▶ PROBLEM
Each entry, as given, must be output unchanged.

Source texts of formatted documents
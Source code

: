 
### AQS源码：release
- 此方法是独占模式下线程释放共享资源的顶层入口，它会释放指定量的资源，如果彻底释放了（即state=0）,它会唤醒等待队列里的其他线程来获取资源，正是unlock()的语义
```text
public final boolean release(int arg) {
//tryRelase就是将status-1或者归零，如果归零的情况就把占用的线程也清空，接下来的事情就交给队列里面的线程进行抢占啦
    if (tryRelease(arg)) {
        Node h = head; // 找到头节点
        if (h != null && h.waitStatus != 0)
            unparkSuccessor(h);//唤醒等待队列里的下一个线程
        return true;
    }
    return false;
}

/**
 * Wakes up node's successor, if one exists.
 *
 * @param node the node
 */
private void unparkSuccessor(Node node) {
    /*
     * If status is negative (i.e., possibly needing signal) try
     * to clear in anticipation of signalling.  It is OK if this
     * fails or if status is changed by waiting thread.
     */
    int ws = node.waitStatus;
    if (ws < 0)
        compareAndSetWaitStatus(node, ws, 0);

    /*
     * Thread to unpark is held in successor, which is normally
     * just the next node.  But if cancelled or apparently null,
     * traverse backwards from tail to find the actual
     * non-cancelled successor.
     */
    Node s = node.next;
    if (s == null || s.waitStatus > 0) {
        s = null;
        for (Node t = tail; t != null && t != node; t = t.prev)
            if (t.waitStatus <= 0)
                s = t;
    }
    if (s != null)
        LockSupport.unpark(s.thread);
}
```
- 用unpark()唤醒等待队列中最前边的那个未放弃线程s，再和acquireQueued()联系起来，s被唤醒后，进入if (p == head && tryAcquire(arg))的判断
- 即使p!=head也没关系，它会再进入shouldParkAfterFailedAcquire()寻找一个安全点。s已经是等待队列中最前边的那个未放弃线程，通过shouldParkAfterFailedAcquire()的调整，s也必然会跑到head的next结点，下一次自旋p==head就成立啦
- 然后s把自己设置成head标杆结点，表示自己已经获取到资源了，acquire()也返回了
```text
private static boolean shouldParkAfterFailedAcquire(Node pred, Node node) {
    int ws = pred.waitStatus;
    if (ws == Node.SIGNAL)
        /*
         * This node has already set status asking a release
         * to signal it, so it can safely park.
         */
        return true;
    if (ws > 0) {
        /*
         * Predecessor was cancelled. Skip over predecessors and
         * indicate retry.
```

▶ ANSWER BELOW
Source code

: 
### AQS源码：release
- 此方法是独占模式下线程释放共享资源的顶层入口，它会释放指定量的资源，如果彻底释放了（即state=0）,它会唤醒等待队列里的其他线程来获取资源，正是unlock()的语义
```text
public final boolean release(int arg) {
//tryRelase就是将status-1或者归零，如果归零的情况就把占用的线程也清空，接下来的事情就交给队列里面的线程进行抢占啦
    if (tryRelease(arg)) {
        Node h = head; // 找到头节点
        if (h != null && h.waitStatus != 0)
            unparkSuccessor(h);//唤醒等待队列里的下一个线程
        return true;
    }
    return false;
}

/**
 * Wakes up node's successor, if one exists.
 *
 * @param node the node
 */
private void unparkSuccessor(Node node) {
    /*
     * If status is negative (i.e., possibly needing signal) try
     * to clear in anticipation of signalling.  It is OK if this
     * fails or if status is changed by waiting thread.
     */
    int ws = node.waitStatus;
    if (ws < 0)
        compareAndSetWaitStatus(node, ws, 0);

    /*
     * Thread to unpark is held in successor, which is normally
     * just the next node.  But if cancelled or apparently null,
     * traverse backwards from tail to find the actual
     * non-cancelled successor.
     */
    Node s = node.next;
    if (s == null || s.waitStatus > 0) {
        s = null;
        for (Node t = tail; t != null && t != node; t = t.prev)
            if (t.waitStatus <= 0)
                s = t;
    }
    if (s != null)
        LockSupport.unpark(s.thread);
}
```
- 用unpark()唤醒等待队列中最前边的那个未放弃线程s，再和acquireQueued()联系起来，s被唤醒后，进入if (p == head && tryAcquire(arg))的判断
- 即使p!=head也没关系，它会再进入shouldParkAfterFailedAcquire()寻找一个安全点。s已经是等待队列中最前边的那个未放弃线程，通过shouldParkAfterFailedAcquire()的调整，s也必然会跑到head的next结点，下一次自旋p==head就成立啦
- 然后s把自己设置成head标杆结点，表示自己已经获取到资源了，acquire()也返回了
```text
private static boolean shouldParkAfterFailedAcquire(Node pred, Node node) {
    int ws = pred.waitStatus;
    if (ws == Node.SIGNAL)
        /*
         * This node has already set status asking a release
         * to signal it, so it can safely park.
         */
        return true;
    if (ws > 0) {
        /*
         * Predecessor was cancelled. Skip over predecessors and
         * indicate retry.
```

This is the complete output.